The middle class as an extension of the post-World War II “American dream” was associated with certain types of consumption, like a single-family home or a car, he noted. The association between having a house in a desirable area has been tied to middle-class identity since the industrial revolution. But class boundaries are malleable, and change as societal conditions change.
There is a similar dynamic with the idea of the Midwest, said Seal — a Midwest native.
“Both of those concepts are really fuzzy at the edges,” he said, “but they play a necessary role in kind of locking in place our concepts of the other regions — in the case of the Midwest — or other classes, in the case of the middle class. And people from either the middle class or the Midwest often kind of struggle to identify what makes them belong to that.”
They are as much defined by what they are not — not working or upper class, and not the Northeast or the South or the Western mountain regions — as by a collective sense of identity and cultural signifiers.
Seal points to four ways that people tend to estimate their own class and their neighbors’: income, which is hard to compare with others; consumption patterns, like a detached single-family home in a suburb; occupation, which is tricky because there may be a distinction between blue- and white-collar work, but no clear cutoff between middle-class white collar and upper-class white collar; and the increasingly salient marker of higher education, which has become quite expensive and often necessary to get those coveted white-collar jobs.
“We see the fact that you have these four different dimensions — and that you can be middle class on one of them, or on two of them, or on three of them, but not on all four of them — makes the middle class inherently unstable as an identity,” he said. “You’re always maybe slipping a little bit … that makes it really difficult to maintain a kind of sense of stability and security.”
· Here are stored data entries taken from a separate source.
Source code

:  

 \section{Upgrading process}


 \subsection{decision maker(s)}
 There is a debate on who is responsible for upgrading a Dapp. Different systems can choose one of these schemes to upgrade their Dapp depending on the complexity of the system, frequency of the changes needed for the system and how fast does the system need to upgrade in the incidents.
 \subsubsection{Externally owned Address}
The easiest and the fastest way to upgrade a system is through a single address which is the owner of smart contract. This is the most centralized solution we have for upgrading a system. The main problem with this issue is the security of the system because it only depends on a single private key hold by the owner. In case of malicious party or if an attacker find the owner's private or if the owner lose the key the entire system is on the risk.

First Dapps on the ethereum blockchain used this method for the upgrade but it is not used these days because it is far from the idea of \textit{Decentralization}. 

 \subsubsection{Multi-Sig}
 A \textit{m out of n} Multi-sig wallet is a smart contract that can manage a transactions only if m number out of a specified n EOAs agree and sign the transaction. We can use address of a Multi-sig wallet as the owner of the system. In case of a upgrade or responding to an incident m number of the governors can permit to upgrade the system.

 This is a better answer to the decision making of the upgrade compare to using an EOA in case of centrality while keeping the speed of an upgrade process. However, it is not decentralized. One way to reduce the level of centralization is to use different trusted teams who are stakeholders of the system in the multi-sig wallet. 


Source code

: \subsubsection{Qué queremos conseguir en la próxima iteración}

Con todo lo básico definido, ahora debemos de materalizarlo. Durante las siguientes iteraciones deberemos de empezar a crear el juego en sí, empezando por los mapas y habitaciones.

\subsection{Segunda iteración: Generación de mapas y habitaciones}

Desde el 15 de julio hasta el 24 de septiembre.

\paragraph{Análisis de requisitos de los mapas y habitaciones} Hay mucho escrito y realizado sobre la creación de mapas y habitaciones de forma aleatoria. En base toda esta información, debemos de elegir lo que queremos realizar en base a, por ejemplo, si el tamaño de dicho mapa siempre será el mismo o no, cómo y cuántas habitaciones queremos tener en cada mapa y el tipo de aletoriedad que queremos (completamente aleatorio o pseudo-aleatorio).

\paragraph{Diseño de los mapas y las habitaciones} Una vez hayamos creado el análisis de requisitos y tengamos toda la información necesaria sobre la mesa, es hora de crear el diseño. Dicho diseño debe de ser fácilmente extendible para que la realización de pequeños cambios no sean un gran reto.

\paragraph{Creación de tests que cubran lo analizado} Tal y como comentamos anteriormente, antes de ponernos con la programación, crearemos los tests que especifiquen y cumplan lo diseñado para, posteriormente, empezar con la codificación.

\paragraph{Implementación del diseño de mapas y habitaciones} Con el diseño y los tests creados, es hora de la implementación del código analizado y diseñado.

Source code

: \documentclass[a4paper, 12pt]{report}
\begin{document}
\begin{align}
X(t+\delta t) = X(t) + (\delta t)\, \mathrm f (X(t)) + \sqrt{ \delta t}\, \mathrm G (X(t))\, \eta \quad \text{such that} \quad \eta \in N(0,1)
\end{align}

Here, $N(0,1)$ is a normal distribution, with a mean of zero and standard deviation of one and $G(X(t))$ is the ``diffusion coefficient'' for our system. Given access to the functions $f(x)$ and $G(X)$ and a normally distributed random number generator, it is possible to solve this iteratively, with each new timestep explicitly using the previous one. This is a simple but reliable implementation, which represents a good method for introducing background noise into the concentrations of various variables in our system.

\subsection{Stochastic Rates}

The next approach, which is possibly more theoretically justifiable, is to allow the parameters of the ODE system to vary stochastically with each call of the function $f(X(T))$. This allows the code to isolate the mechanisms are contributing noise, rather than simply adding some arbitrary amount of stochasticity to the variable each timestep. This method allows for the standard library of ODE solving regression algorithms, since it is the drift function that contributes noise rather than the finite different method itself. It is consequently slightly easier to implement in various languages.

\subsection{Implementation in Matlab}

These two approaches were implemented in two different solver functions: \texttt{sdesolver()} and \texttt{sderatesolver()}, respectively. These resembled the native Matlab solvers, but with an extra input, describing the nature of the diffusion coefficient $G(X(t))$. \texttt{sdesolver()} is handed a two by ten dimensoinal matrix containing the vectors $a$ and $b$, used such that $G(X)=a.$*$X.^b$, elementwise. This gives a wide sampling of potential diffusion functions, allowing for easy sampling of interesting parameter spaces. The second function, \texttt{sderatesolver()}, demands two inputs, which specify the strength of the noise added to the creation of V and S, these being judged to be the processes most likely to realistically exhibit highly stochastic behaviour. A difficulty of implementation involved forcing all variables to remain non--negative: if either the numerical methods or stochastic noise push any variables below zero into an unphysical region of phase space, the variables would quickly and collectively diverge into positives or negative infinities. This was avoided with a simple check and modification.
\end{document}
At the same time, a more recent focus on economic inequality has sharpened some of the conversations around class security, Seal said.
One way to define the middle class is a lack of generational wealth, he noted, “where your parents being middle class doesn’t mean that you can coast, and stay in the middle class. You have to re-achieve those markers on your own.”
On the episode, Smith and Seal explore what a new poll tells us about middle class anxiety today (5:00), where “American Dream” iconography collides with the idea of a middle class (10:00), and how that intersects with media portrayals, demographic differences, and political promises.